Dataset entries
┌──
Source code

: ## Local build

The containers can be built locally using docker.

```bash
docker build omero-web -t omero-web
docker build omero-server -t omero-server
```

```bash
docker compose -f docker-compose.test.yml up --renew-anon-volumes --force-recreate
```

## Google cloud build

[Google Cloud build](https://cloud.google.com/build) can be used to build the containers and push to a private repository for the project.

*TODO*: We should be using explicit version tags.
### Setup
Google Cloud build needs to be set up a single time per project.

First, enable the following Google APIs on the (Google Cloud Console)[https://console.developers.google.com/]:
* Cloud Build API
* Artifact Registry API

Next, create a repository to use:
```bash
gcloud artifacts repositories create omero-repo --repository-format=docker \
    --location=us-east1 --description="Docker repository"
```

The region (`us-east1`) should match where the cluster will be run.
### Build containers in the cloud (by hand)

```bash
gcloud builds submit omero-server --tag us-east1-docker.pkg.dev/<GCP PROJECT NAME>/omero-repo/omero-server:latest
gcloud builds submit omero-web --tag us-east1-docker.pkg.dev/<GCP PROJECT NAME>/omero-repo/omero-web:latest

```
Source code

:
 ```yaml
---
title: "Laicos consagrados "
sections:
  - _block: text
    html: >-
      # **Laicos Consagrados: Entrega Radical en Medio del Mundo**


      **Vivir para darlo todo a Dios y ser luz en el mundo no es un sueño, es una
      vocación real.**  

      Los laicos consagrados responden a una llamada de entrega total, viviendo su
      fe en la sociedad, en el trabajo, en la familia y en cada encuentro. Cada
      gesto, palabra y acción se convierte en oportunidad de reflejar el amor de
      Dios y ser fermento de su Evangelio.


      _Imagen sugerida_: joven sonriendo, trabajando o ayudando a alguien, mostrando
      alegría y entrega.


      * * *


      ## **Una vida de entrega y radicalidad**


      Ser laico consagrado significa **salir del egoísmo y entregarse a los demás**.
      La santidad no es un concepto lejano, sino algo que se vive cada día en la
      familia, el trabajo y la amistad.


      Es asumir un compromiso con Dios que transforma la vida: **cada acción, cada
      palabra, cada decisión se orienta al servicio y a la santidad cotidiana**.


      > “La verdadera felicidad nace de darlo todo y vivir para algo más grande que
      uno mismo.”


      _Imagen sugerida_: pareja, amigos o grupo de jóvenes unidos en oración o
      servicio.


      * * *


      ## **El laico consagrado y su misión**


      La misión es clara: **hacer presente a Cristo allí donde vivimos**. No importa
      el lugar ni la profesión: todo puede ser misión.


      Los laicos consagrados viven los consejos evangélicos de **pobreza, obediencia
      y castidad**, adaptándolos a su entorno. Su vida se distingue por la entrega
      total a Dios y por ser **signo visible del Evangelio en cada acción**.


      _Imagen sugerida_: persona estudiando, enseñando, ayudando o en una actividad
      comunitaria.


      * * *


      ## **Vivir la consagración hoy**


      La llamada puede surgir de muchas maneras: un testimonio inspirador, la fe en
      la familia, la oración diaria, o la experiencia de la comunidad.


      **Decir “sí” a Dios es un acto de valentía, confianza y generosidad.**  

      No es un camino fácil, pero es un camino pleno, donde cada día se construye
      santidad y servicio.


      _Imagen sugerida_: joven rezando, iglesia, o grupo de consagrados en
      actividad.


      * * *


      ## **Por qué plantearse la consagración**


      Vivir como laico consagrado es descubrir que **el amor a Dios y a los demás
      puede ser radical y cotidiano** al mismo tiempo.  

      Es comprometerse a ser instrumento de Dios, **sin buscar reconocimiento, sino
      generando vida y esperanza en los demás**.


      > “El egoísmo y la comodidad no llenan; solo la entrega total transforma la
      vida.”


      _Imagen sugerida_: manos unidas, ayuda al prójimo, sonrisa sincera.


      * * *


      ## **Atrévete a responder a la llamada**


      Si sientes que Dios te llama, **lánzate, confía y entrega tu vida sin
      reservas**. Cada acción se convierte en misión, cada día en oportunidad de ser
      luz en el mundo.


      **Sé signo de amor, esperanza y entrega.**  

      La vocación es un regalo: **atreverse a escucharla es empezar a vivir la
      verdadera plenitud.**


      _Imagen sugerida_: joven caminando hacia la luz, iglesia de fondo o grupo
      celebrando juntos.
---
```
└──
| Work item |
In the records, locate each line holding the string "builds" and copy it.

| Solution for this task |
gcloud builds submit omero-server --tag us-east1-docker.pkg.dev/<GCP PROJECT NAME>/omero-repo/omero-server:latest
gcloud builds submit omero-web --tag us-east1-docker.pkg.dev/<GCP PROJECT NAME>/omero-repo/omero-web:latest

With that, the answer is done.